Stay in touch!
Sign up to be updated with Evolve's latest stories, and for opportunities to get involved.
Speaking on BBC Breakfast, DWP Secretary Thérèse Coffey was asked about the impact of the £20-a-week cut to Universal Credit which has recently started hitting – and is predicted to devastate – many claimants, including single parents and disabled people.
In an attempt to justify her government’s actions, the Tory DWP Secretary said:
“£20 a week is about two hours extra work every week. We will be seeing what we can do to help people perhaps secure those extra hours.”
Extraordinarily, considering her role as the Tory Welfare chief, Coffey appears to have completely misunderstood the very system she is supposed to administer.
Coffey’s ‘simple fix’ of simply doing a couple of hours extra work a week, at a rate of £10 per hour, seems to ignore many factors – such as childcare issues, caring responsibilities, lack of accessible work, and a minimum wage ranging from £6.56 to £8.91 per hour depending on age.
However, perhaps most striking is Coffey’s complete lack of knowledge about the 63% Universal Credit earnings taper, as explained on the Government’s own website:
“The Universal Credit earnings taper rate is currently 63%. This means that for every £1 you earn over your work allowance (if you are eligible for one) your Universal Credit will be reduced by 63p. This amount will be deducted automatically from your Universal Credit payment.”
Therefore, given the taper – which Coffey really should be acutely aware of – added to all the other factors that she has conveniently overlooked, it would actually take around 7 extra hours for UC claimants to make back the lost £20 a week:
Key issue: 63% taper rate in Universal Credit (of POST-tax earnings) means claimants only take home 37p of extra £1 earned. That falls to 25.2p if they earn enough to pay income tax and National Insurance (falling to 24.7p next April when National Insurance rises)

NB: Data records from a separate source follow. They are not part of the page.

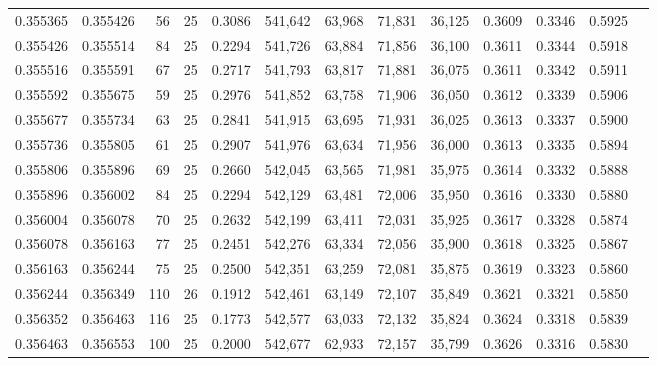 \begin{tabular}{rrrrrrrrrrrrr}
0.355365 & 0.355426 &    56 &  25 &                                     0.3086 & 541,642 &  63,968 &  71,831 &  36,125 & 0.3609 & 0.3346 & 0.5925 \\
0.355426 & 0.355514 &    84 &  25 &                                     0.2294 & 541,726 &  63,884 &  71,856 &  36,100 & 0.3611 & 0.3344 & 0.5918 \\
0.355516 & 0.355591 &    67 &  25 &                                     0.2717 & 541,793 &  63,817 &  71,881 &  36,075 & 0.3611 & 0.3342 & 0.5911 \\
0.355592 & 0.355675 &    59 &  25 &                                     0.2976 & 541,852 &  63,758 &  71,906 &  36,050 & 0.3612 & 0.3339 & 0.5906 \\
0.355677 & 0.355734 &    63 &  25 &                                     0.2841 & 541,915 &  63,695 &  71,931 &  36,025 & 0.3613 & 0.3337 & 0.5900 \\
0.355736 & 0.355805 &    61 &  25 &                                     0.2907 & 541,976 &  63,634 &  71,956 &  36,000 & 0.3613 & 0.3335 & 0.5894 \\
0.355806 & 0.355896 &    69 &  25 &                                     0.2660 & 542,045 &  63,565 &  71,981 &  35,975 & 0.3614 & 0.3332 & 0.5888 \\
0.355896 & 0.356002 &    84 &  25 &                                     0.2294 & 542,129 &  63,481 &  72,006 &  35,950 & 0.3616 & 0.3330 & 0.5880 \\
0.356004 & 0.356078 &    70 &  25 &                                     0.2632 & 542,199 &  63,411 &  72,031 &  35,925 & 0.3617 & 0.3328 & 0.5874 \\
0.356078 & 0.356163 &    77 &  25 &                                     0.2451 & 542,276 &  63,334 &  72,056 &  35,900 & 0.3618 & 0.3325 & 0.5867 \\
0.356163 & 0.356244 &    75 &  25 &                                     0.2500 & 542,351 &  63,259 &  72,081 &  35,875 & 0.3619 & 0.3323 & 0.5860 \\
0.356244 & 0.356349 &   110 &  26 &                                     0.1912 & 542,461 &  63,149 &  72,107 &  35,849 & 0.3621 & 0.3321 & 0.5850 \\
0.356352 & 0.356463 &   116 &  25 &                                     0.1773 & 542,577 &  63,033 &  72,132 &  35,824 & 0.3624 & 0.3318 & 0.5839 \\
0.356463 & 0.356553 &   100 &  25 &                                     0.2000 & 542,677 &  62,933 &  72,157 &  35,799 & 0.3626 & 0.3316 & 0.5830 \\

\end{tabular}
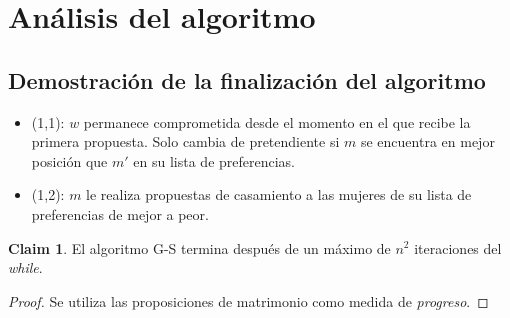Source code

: \documentclass[12pt, fleqn]{article}
\theoremstyle{remark}
\theoremstyle{definition}
\newtheorem*{definition}{Claim}
\begin{document}
\section{Análisis del algoritmo}
\subsection{Demostración de la finalización del algoritmo}
\begin{itemize}
    \item (1,1): $w$ permanece comprometida desde el momento en el que recibe la primera
            propuesta. Solo cambia de pretendiente si $m$ se encuentra en mejor 
            posición que $m'$ en su lista de preferencias.
    \item (1,2): $m$ le realiza propuestas de casamiento a las mujeres de su 
            lista de preferencias de mejor a peor. 
\end{itemize}
\begin{definition}
    El algoritmo G-S termina después de un máximo de $n^2$ iteraciones del \emph{while}.
\end{definition}
\begin{proof}
    Se utiliza las proposiciones de matrimonio como medida de \emph{progreso}.
\end{proof}
\end{document}
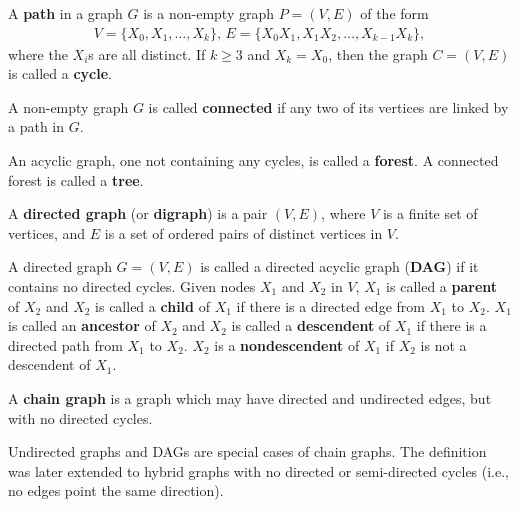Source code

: \begin{definition}
\label{def:path}
A \textbf{path} in a graph $G$ is a non-empty graph $P = (V,E)$ of the form 
\begin{align*}
V = \{X_0, X_1, \dots, X_k\} \text{,    } E = \{X_0X_1, X_1X_2, \dots, X_{k-1}X_k\},
\end{align*}
where the $X_i$s are all distinct. If $k \ge 3$ and $X_k =X_0$, then the graph $C = (V,E)$ is called a \textbf{cycle}.
\end{definition}

\begin{definition}
\label{def:connected}
A non-empty graph $G$ is called \textbf{connected} if any two of its vertices are linked by a path in $G$. 
\end{definition}

\begin{definition}
\label{def:tree}
An acyclic graph, one not containing any cycles, is called a \textbf{forest}. A connected forest is called a \textbf{tree}. 
\end{definition}

\begin{definition}
\label{def:digraph}
A \textbf{directed graph} (or \textbf{digraph}) is a pair $(V,E)$, where $V$ is a finite set of vertices, and $E$ is a set of ordered pairs of distinct vertices in $V$.
\end{definition}

\begin{definition}
\label{def:dag}
A directed graph $G = (V, E)$ is called a directed acyclic graph (\textbf{DAG}) if it contains no directed cycles. Given nodes $X_1$ and $X_2$ in $V$, $X_1$ is called a \textbf{parent} of $X_2$ and $X_2$ is called a \textbf{child} of $X_1$ if there is a directed edge from $X_1$ to $X_2$. $X_1$ is called an \textbf{ancestor} of $X_2$ and $X_2$ is called a \textbf{descendent} of $X_1$ if there is a directed path from $X_1$ to $X_2$. $X_2$ is a \textbf{nondescendent} of $X_1$ if $X_2$ is not a descendent of $X_1$.
\end{definition}

\begin{definition}
A \textbf{chain graph} \cite{frydenberg1990chain} is a graph which may have directed and undirected edges, but with no directed cycles.  
\end{definition}
Undirected graphs and DAGs are special cases of chain graphs. The definition was later extended to hybrid graphs with no directed or semi-directed cycles (i.e., no edges point the same direction).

— Torsten Bell (@TorstenBell) September 13, 2021
Therese Coffey appears not to know that the 'taper' rate on Universal Credit would force a minimum wage worker to work an extra eight or nine hours to make an extra twenty quid
— David__Osland (@David__Osland) September 13, 2021
In truth, it is far from easy to replace the Universal Credit cut, which adds up to over £1000 per year. Below is a screenshot of a table from Debt Camel that shows the actual extra earnings needed to replace the UC cut:
A cruel cut
The £20 a week uplift was initially introduced to help ease pressure on claimants during the global Covid-19 pandemic – but the Tories have now withdrawn it, claiming that the economy opening back up will protect claimants.
However, with significantly higher energy and food costs compared to before the pandemic began, the £20 a week cut is expected to plunge 2.3 million people into debt. Not to mention that the pandemic is far from over, with 252,011 cases in the last 7 days as reported on 13th September 2021.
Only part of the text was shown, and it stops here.